↓↓↓

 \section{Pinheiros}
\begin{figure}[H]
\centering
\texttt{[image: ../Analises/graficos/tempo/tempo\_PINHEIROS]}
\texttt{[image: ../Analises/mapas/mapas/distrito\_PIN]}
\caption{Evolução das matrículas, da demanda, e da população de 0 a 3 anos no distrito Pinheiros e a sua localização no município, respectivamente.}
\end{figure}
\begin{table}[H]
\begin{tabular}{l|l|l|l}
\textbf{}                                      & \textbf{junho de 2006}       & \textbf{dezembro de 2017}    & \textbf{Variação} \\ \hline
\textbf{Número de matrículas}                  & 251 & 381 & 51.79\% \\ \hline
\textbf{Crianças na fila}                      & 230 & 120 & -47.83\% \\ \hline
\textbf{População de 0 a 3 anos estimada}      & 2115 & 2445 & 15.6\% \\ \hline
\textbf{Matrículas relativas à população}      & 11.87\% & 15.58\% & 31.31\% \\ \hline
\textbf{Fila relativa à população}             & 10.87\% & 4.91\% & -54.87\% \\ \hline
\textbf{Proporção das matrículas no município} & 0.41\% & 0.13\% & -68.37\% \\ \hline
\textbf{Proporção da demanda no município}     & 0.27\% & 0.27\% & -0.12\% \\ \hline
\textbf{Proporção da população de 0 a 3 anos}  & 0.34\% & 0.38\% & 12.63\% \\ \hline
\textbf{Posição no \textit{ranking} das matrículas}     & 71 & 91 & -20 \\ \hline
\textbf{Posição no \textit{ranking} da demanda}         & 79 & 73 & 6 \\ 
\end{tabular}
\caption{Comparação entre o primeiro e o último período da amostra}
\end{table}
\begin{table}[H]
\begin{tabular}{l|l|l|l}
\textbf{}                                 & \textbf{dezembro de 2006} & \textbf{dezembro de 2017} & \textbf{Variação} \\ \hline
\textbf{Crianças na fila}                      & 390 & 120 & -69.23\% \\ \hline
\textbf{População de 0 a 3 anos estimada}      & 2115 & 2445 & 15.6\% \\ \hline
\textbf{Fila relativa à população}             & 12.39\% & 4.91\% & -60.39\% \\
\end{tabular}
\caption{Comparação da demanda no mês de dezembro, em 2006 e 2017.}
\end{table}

↑↑↑

■ TASK
Copy all of the material word for word.

■ SOLUTION
 \section{Pinheiros}
\begin{figure}[H]
\centering
\texttt{[image: ../Analises/graficos/tempo/tempo\_PINHEIROS]}
\texttt{[image: ../Analises/mapas/mapas/distrito\_PIN]}
\caption{Evolução das matrículas, da demanda, e da população de 0 a 3 anos no distrito Pinheiros e a sua localização no município, respectivamente.}
\end{figure}
\begin{table}[H]
\begin{tabular}{l|l|l|l}
\textbf{}                                      & \textbf{junho de 2006}       & \textbf{dezembro de 2017}    & \textbf{Variação} \\ \hline
\textbf{Número de matrículas}                  & 251 & 381 & 51.79\% \\ \hline
\textbf{Crianças na fila}                      & 230 & 120 & -47.83\% \\ \hline
\textbf{População de 0 a 3 anos estimada}      & 2115 & 2445 & 15.6\% \\ \hline
\textbf{Matrículas relativas à população}      & 11.87\% & 15.58\% & 31.31\% \\ \hline
\textbf{Fila relativa à população}             & 10.87\% & 4.91\% & -54.87\% \\ \hline
\textbf{Proporção das matrículas no município} & 0.41\% & 0.13\% & -68.37\% \\ \hline
\textbf{Proporção da demanda no município}     & 0.27\% & 0.27\% & -0.12\% \\ \hline
\textbf{Proporção da população de 0 a 3 anos}  & 0.34\% & 0.38\% & 12.63\% \\ \hline
\textbf{Posição no \textit{ranking} das matrículas}     & 71 & 91 & -20 \\ \hline
\textbf{Posição no \textit{ranking} da demanda}         & 79 & 73 & 6 \\ 
\end{tabular}
\caption{Comparação entre o primeiro e o último período da amostra}
\end{table}
\begin{table}[H]
\begin{tabular}{l|l|l|l}
\textbf{}                                 & \textbf{dezembro de 2006} & \textbf{dezembro de 2017} & \textbf{Variação} \\ \hline
\textbf{Crianças na fila}                      & 390 & 120 & -69.23\% \\ \hline
\textbf{População de 0 a 3 anos estimada}      & 2115 & 2445 & 15.6\% \\ \hline
\textbf{Fila relativa à população}             & 12.39\% & 4.91\% & -60.39\% \\
\end{tabular}
\caption{Comparação da demanda no mês de dezembro, em 2006 e 2017.}
\end{table}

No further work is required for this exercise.